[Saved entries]
****************************************

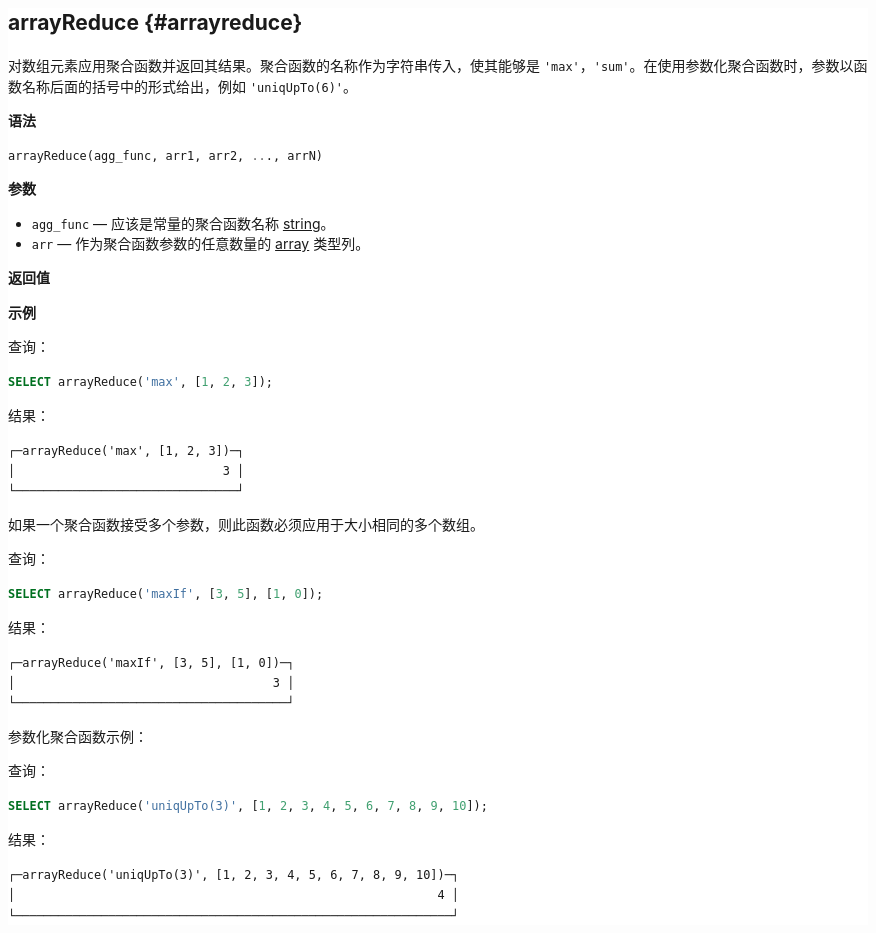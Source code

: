 ## arrayReduce {#arrayreduce}

对数组元素应用聚合函数并返回其结果。聚合函数的名称作为字符串传入，使其能够是 `'max'`，`'sum'`。在使用参数化聚合函数时，参数以函数名称后面的括号中的形式给出，例如 `'uniqUpTo(6)'`。

**语法**

```sql
arrayReduce(agg_func, arr1, arr2, ..., arrN)
```

**参数**

- `agg_func` — 应该是常量的聚合函数名称 [string](../data-types/string.md)。
- `arr` — 作为聚合函数参数的任意数量的 [array](/sql-reference/data-types/array) 类型列。

**返回值**

**示例**

查询：

```sql
SELECT arrayReduce('max', [1, 2, 3]);
```

结果：

```text
┌─arrayReduce('max', [1, 2, 3])─┐
│                             3 │
└───────────────────────────────┘
```

如果一个聚合函数接受多个参数，则此函数必须应用于大小相同的多个数组。

查询：

```sql
SELECT arrayReduce('maxIf', [3, 5], [1, 0]);
```

结果：

```text
┌─arrayReduce('maxIf', [3, 5], [1, 0])─┐
│                                    3 │
└──────────────────────────────────────┘
```

参数化聚合函数示例：

查询：

```sql
SELECT arrayReduce('uniqUpTo(3)', [1, 2, 3, 4, 5, 6, 7, 8, 9, 10]);
```

结果：

```text
┌─arrayReduce('uniqUpTo(3)', [1, 2, 3, 4, 5, 6, 7, 8, 9, 10])─┐
│                                                           4 │
└─────────────────────────────────────────────────────────────┘
```
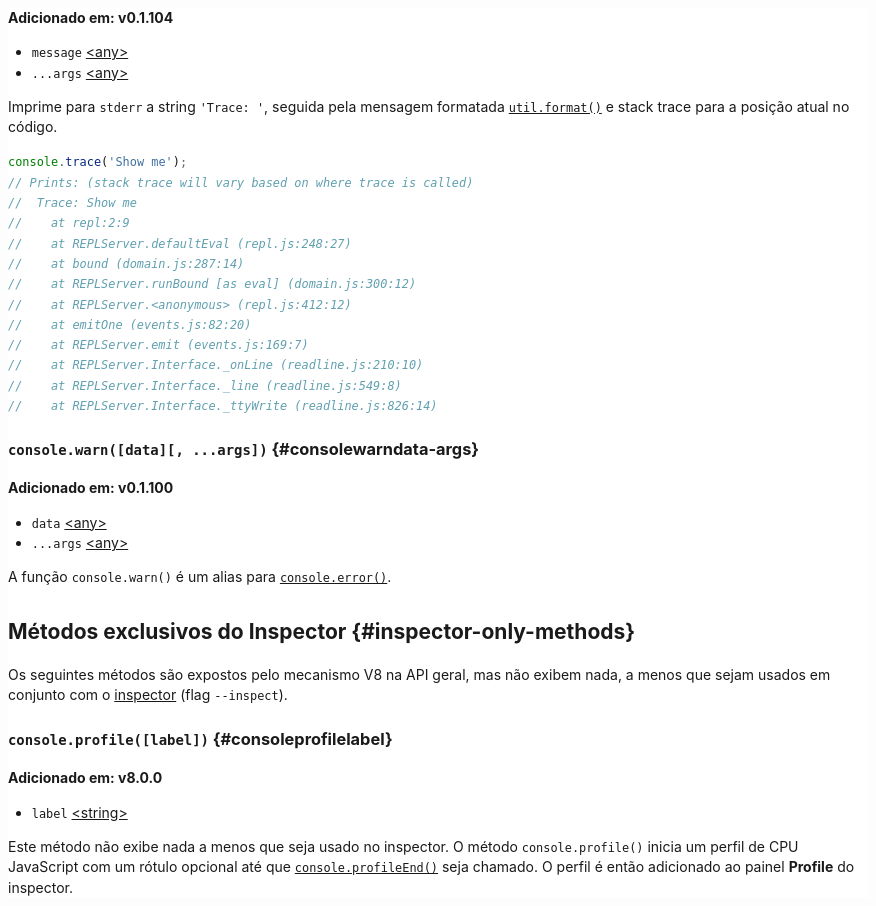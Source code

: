 **Adicionado em: v0.1.104**

- `message` [\<any\>](https://developer.mozilla.org/en-US/docs/Web/JavaScript/Data_structures#Data_types)
- `...args` [\<any\>](https://developer.mozilla.org/en-US/docs/Web/JavaScript/Data_structures#Data_types)

Imprime para `stderr` a string `'Trace: '`, seguida pela mensagem formatada [`util.format()`](/pt/nodejs/api/util#utilformatformat-args) e stack trace para a posição atual no código.

```js [ESM]
console.trace('Show me');
// Prints: (stack trace will vary based on where trace is called)
//  Trace: Show me
//    at repl:2:9
//    at REPLServer.defaultEval (repl.js:248:27)
//    at bound (domain.js:287:14)
//    at REPLServer.runBound [as eval] (domain.js:300:12)
//    at REPLServer.<anonymous> (repl.js:412:12)
//    at emitOne (events.js:82:20)
//    at REPLServer.emit (events.js:169:7)
//    at REPLServer.Interface._onLine (readline.js:210:10)
//    at REPLServer.Interface._line (readline.js:549:8)
//    at REPLServer.Interface._ttyWrite (readline.js:826:14)
```

### `console.warn([data][, ...args])` {#consolewarndata-args}

**Adicionado em: v0.1.100**

- `data` [\<any\>](https://developer.mozilla.org/en-US/docs/Web/JavaScript/Data_structures#Data_types)
- `...args` [\<any\>](https://developer.mozilla.org/en-US/docs/Web/JavaScript/Data_structures#Data_types)

A função `console.warn()` é um alias para [`console.error()`](/pt/nodejs/api/console#consoleerrordata-args).

## Métodos exclusivos do Inspector {#inspector-only-methods}

Os seguintes métodos são expostos pelo mecanismo V8 na API geral, mas não exibem nada, a menos que sejam usados em conjunto com o [inspector](/pt/nodejs/api/debugger) (flag `--inspect`).

### `console.profile([label])` {#consoleprofilelabel}

**Adicionado em: v8.0.0**

- `label` [\<string\>](https://developer.mozilla.org/en-US/docs/Web/JavaScript/Data_structures#String_type)

Este método não exibe nada a menos que seja usado no inspector. O método `console.profile()` inicia um perfil de CPU JavaScript com um rótulo opcional até que [`console.profileEnd()`](/pt/nodejs/api/console#consoleprofileendlabel) seja chamado. O perfil é então adicionado ao painel **Profile** do inspector.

****************************************

**Assignment**
Copy each line above exactly. Images do not belong in the copy.

**Finished task**
Source code

: ## arrayReduce {#arrayreduce}

对数组元素应用聚合函数并返回其结果。聚合函数的名称作为字符串传入，使其能够是 `'max'`，`'sum'`。在使用参数化聚合函数时，参数以函数名称后面的括号中的形式给出，例如 `'uniqUpTo(6)'`。

**语法**

```sql
arrayReduce(agg_func, arr1, arr2, ..., arrN)
```

**参数**

- `agg_func` — 应该是常量的聚合函数名称 [string](../data-types/string.md)。
- `arr` — 作为聚合函数参数的任意数量的 [array](/sql-reference/data-types/array) 类型列。

**返回值**

**示例**

查询：

```sql
SELECT arrayReduce('max', [1, 2, 3]);
```

结果：

```text
┌─arrayReduce('max', [1, 2, 3])─┐
│                             3 │
└───────────────────────────────┘
```

如果一个聚合函数接受多个参数，则此函数必须应用于大小相同的多个数组。

查询：

```sql
SELECT arrayReduce('maxIf', [3, 5], [1, 0]);
```

结果：

```text
┌─arrayReduce('maxIf', [3, 5], [1, 0])─┐
│                                    3 │
└──────────────────────────────────────┘
```

参数化聚合函数示例：

查询：

```sql
SELECT arrayReduce('uniqUpTo(3)', [1, 2, 3, 4, 5, 6, 7, 8, 9, 10]);
```

结果：

```text
┌─arrayReduce('uniqUpTo(3)', [1, 2, 3, 4, 5, 6, 7, 8, 9, 10])─┐
│                                                           4 │
└─────────────────────────────────────────────────────────────┘
```
Source code

: **Adicionado em: v0.1.104**

- `message` [\<any\>](https://developer.mozilla.org/en-US/docs/Web/JavaScript/Data_structures#Data_types)
- `...args` [\<any\>](https://developer.mozilla.org/en-US/docs/Web/JavaScript/Data_structures#Data_types)

Imprime para `stderr` a string `'Trace: '`, seguida pela mensagem formatada [`util.format()`](/pt/nodejs/api/util#utilformatformat-args) e stack trace para a posição atual no código.

```js [ESM]
console.trace('Show me');
// Prints: (stack trace will vary based on where trace is called)
//  Trace: Show me
//    at repl:2:9
//    at REPLServer.defaultEval (repl.js:248:27)
//    at bound (domain.js:287:14)
//    at REPLServer.runBound [as eval] (domain.js:300:12)
//    at REPLServer.<anonymous> (repl.js:412:12)
//    at emitOne (events.js:82:20)
//    at REPLServer.emit (events.js:169:7)
//    at REPLServer.Interface._onLine (readline.js:210:10)
//    at REPLServer.Interface._line (readline.js:549:8)
//    at REPLServer.Interface._ttyWrite (readline.js:826:14)
```

### `console.warn([data][, ...args])` {#consolewarndata-args}

**Adicionado em: v0.1.100**

- `data` [\<any\>](https://developer.mozilla.org/en-US/docs/Web/JavaScript/Data_structures#Data_types)
- `...args` [\<any\>](https://developer.mozilla.org/en-US/docs/Web/JavaScript/Data_structures#Data_types)

A função `console.warn()` é um alias para [`console.error()`](/pt/nodejs/api/console#consoleerrordata-args).

## Métodos exclusivos do Inspector {#inspector-only-methods}

Os seguintes métodos são expostos pelo mecanismo V8 na API geral, mas não exibem nada, a menos que sejam usados em conjunto com o [inspector](/pt/nodejs/api/debugger) (flag `--inspect`).

### `console.profile([label])` {#consoleprofilelabel}

**Adicionado em: v8.0.0**

- `label` [\<string\>](https://developer.mozilla.org/en-US/docs/Web/JavaScript/Data_structures#String_type)

Este método não exibe nada a menos que seja usado no inspector. O método `console.profile()` inicia um perfil de CPU JavaScript com um rótulo opcional até que [`console.profileEnd()`](/pt/nodejs/api/console#consoleprofileendlabel) seja chamado. O perfil é então adicionado ao painel **Profile** do inspector.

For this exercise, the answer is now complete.